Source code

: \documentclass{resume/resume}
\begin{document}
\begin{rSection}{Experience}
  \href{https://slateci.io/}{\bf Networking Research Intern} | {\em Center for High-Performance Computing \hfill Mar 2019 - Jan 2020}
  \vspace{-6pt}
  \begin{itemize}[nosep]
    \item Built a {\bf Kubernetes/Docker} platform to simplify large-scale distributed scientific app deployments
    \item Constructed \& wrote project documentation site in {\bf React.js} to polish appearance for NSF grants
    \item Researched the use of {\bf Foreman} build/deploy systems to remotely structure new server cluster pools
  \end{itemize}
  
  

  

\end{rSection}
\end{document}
= = = = = = =
Your objective:
Where the data above reaches the line holding "Center for High-Performance", begin printing, and stop after the line holding "scientific app deployments". Each line must be reproduced exactly, with nothing else added.

Final answer:
  \href{https://slateci.io/}{\bf Networking Research Intern} | {\em Center for High-Performance Computing \hfill Mar 2019 - Jan 2020}
  \vspace{-6pt}
  \begin{itemize}[nosep]
    \item Built a {\bf Kubernetes/Docker} platform to simplify large-scale distributed scientific app deployments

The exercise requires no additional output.